PROVIDED DATA ::
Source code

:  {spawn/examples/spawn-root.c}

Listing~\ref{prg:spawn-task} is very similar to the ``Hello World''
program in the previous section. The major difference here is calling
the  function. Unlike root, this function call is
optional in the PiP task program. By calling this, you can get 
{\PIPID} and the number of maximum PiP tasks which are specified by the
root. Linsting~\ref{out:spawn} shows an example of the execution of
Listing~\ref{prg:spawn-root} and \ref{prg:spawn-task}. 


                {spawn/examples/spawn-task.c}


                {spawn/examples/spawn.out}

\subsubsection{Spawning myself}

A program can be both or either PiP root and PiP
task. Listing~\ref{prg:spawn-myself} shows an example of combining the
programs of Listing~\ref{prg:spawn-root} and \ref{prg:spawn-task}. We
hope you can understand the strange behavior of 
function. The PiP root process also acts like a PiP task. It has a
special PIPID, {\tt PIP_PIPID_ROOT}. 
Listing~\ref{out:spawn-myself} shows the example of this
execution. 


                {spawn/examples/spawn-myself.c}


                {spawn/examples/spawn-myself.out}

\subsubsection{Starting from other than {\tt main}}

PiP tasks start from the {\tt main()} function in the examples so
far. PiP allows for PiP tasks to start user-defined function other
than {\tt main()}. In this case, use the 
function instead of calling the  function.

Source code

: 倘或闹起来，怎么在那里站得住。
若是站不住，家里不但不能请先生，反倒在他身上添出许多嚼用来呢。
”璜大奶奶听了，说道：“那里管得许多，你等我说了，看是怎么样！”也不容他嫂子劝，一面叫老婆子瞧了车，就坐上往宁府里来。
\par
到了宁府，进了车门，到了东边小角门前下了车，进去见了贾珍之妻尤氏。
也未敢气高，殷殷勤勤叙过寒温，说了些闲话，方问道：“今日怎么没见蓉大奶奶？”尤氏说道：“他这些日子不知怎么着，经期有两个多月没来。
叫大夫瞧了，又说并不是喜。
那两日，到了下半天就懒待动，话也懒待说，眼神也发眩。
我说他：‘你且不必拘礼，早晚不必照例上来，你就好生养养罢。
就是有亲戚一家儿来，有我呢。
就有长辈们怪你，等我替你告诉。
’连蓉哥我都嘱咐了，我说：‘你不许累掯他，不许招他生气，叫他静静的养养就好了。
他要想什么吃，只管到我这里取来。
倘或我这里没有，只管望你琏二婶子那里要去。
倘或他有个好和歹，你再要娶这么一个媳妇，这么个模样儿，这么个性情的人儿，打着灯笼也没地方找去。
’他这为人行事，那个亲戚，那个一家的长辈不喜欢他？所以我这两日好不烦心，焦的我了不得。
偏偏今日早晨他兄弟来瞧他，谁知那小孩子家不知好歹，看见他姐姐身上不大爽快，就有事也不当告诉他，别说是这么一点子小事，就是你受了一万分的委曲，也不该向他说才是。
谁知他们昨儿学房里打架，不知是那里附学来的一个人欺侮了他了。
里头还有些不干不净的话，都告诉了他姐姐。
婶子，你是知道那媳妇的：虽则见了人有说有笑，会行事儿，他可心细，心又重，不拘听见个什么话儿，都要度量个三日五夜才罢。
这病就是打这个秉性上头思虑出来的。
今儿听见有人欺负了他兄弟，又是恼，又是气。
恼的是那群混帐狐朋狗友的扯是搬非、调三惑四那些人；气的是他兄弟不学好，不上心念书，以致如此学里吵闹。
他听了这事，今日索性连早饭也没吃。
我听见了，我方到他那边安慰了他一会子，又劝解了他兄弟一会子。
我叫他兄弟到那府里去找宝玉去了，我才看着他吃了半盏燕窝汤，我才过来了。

EXERCISE BRIEF :: Please give an exact restatement of only the lines from the beginning of the material above to the line with "from other than", inclusive.

RESPONSE FOR THIS EXERCISE ::
Source code

:  {spawn/examples/spawn-root.c}

Listing~\ref{prg:spawn-task} is very similar to the ``Hello World''
program in the previous section. The major difference here is calling
the  function. Unlike root, this function call is
optional in the PiP task program. By calling this, you can get 
{\PIPID} and the number of maximum PiP tasks which are specified by the
root. Linsting~\ref{out:spawn} shows an example of the execution of
Listing~\ref{prg:spawn-root} and \ref{prg:spawn-task}. 


                {spawn/examples/spawn-task.c}


                {spawn/examples/spawn.out}

\subsubsection{Spawning myself}

A program can be both or either PiP root and PiP
task. Listing~\ref{prg:spawn-myself} shows an example of combining the
programs of Listing~\ref{prg:spawn-root} and \ref{prg:spawn-task}. We
hope you can understand the strange behavior of 
function. The PiP root process also acts like a PiP task. It has a
special PIPID, {\tt PIP_PIPID_ROOT}. 
Listing~\ref{out:spawn-myself} shows the example of this
execution. 


                {spawn/examples/spawn-myself.c}


                {spawn/examples/spawn-myself.out}

\subsubsection{Starting from other than {\tt main}}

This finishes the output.